Research output: Contribution to journalArticle

15 Scopus citations


Coagulase-negative staphylococci and Staphylococcus aureus are major causes of catheter-related infections because of their ability to form biofilms on indwelling polymeric devices. Staphylococcus lugdunensis is a particularly virulent coagulase-negative species responsible for several types of biofilm-related infections, but factors that influence biofilm formation by this species remain undetermined. Heparin and catecholamine inotropes are common intravenously administered drugs reported to stimulate biofilm formation of some staphylococci. This study assessed the effects of catecholamines and heparin on biofilm formation of a collection of S. lugdunensis isolates and other Staphylococcus species.
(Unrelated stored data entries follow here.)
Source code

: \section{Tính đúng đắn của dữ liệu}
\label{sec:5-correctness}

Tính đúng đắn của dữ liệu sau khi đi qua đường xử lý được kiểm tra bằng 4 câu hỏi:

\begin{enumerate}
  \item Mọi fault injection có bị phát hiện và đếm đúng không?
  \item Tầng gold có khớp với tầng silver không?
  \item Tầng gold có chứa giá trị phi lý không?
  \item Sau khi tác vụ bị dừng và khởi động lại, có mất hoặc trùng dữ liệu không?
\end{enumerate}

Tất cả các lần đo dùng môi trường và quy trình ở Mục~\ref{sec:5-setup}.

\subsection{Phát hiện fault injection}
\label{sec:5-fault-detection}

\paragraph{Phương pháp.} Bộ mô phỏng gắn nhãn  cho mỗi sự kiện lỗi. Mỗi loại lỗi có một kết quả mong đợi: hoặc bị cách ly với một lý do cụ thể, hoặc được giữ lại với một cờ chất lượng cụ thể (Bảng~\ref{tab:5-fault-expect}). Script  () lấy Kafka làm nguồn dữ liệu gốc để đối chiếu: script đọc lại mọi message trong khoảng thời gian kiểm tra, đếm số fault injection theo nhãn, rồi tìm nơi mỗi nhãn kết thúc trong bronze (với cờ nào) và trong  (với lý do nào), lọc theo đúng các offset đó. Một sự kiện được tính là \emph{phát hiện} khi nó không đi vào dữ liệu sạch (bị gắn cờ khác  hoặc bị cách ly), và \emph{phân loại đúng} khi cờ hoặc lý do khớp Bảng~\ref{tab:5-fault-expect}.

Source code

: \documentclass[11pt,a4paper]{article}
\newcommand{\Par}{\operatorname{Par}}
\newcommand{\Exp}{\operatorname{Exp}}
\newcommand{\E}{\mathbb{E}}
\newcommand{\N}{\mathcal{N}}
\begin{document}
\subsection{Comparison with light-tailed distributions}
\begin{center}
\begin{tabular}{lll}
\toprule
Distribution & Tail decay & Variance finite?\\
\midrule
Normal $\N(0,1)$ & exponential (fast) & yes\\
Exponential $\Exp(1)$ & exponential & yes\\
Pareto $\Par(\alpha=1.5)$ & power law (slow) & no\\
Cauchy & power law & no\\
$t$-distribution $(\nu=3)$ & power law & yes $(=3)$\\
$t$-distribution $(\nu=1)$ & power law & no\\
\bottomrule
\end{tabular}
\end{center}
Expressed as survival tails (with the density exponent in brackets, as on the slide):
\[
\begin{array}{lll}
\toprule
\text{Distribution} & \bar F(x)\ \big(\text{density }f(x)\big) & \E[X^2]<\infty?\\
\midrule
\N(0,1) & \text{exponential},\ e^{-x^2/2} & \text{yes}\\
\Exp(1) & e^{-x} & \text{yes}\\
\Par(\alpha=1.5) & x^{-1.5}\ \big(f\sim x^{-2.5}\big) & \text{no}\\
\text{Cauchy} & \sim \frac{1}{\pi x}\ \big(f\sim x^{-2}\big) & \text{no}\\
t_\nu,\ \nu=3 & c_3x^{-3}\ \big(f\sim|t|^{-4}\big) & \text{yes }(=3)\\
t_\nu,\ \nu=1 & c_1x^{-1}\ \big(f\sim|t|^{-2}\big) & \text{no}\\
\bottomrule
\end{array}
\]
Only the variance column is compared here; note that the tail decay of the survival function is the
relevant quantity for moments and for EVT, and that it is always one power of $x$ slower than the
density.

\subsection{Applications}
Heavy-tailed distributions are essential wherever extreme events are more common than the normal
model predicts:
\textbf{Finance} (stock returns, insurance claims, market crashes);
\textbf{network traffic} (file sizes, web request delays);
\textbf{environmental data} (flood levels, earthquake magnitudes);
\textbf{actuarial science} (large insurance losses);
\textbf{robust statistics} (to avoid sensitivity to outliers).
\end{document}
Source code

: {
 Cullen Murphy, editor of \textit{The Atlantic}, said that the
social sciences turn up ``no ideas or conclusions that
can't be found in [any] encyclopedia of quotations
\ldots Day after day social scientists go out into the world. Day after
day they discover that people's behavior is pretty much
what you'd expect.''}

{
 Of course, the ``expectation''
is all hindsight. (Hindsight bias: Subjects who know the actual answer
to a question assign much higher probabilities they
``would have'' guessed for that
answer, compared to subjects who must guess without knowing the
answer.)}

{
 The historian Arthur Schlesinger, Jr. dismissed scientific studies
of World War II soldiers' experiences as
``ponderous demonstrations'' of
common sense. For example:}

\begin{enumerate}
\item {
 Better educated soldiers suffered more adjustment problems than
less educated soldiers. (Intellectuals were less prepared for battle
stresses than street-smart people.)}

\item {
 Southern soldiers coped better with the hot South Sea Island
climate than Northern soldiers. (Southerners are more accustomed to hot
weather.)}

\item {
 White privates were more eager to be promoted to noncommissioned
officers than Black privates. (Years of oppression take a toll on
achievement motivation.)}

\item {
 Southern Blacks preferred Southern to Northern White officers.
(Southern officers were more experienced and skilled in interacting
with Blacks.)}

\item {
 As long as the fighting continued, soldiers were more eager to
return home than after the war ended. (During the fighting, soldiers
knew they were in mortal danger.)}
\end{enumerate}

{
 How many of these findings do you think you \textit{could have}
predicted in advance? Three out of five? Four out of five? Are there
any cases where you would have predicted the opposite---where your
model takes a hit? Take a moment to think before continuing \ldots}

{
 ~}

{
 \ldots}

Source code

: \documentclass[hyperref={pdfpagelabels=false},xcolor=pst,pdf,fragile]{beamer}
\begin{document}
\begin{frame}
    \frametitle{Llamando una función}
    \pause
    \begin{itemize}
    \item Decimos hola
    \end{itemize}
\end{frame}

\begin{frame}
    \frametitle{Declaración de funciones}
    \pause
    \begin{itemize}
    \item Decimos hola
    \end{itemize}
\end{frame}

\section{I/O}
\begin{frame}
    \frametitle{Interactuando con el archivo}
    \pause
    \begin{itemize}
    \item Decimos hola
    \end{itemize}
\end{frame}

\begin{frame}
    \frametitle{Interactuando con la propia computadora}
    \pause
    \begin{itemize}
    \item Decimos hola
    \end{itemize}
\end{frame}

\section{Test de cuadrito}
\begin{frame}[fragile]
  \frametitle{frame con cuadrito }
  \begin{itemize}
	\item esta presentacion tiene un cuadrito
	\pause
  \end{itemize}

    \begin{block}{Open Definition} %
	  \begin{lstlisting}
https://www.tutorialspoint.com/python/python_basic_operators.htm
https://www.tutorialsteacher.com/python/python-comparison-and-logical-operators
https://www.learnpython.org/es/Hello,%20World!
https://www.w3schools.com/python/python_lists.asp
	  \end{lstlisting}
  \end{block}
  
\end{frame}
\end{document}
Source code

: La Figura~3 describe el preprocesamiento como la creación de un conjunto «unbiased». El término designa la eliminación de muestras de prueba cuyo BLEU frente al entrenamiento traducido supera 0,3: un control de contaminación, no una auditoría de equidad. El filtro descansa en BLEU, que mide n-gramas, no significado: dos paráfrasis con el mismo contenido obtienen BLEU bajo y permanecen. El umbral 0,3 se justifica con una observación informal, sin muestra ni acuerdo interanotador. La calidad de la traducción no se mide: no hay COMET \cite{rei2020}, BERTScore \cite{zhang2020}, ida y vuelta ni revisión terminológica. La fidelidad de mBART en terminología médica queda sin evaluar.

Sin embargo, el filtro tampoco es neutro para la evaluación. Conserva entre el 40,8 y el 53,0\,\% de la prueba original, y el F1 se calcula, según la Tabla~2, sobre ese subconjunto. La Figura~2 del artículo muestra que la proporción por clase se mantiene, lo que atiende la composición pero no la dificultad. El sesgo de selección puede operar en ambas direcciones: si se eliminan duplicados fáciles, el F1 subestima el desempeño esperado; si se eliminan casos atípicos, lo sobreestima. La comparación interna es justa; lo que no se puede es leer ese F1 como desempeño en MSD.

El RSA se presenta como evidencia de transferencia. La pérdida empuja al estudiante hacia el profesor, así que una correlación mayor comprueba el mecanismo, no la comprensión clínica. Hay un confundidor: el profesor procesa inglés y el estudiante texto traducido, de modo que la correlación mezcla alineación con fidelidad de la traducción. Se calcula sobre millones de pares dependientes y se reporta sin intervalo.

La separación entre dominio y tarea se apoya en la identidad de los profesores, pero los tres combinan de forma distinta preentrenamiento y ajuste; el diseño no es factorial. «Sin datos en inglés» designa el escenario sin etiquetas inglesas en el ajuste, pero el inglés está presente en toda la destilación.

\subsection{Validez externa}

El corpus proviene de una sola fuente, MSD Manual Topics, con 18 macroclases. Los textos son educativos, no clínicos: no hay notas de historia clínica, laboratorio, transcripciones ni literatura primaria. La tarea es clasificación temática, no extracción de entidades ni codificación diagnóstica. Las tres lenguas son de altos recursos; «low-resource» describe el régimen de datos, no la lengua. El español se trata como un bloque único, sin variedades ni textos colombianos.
Dopamine stimulated biofilm formation in two-thirds of S. lugdunensis isolates, whereas dobutamine prevented nearly all S. lugdunensis isolates from adhering to polystyrene. Heparin markedly reduced biofilm formation by 87% of S. lugdunensis isolates. Preformed biofilms of S. lugdunensis and other Staphylococcus species detached from polystyrene after exposure to heparin at concentrations used in catheter locks. Our data suggest that intravenous pharmaceuticals may influence staphylococcal biofilm formation on and detachment from intravascular catheters.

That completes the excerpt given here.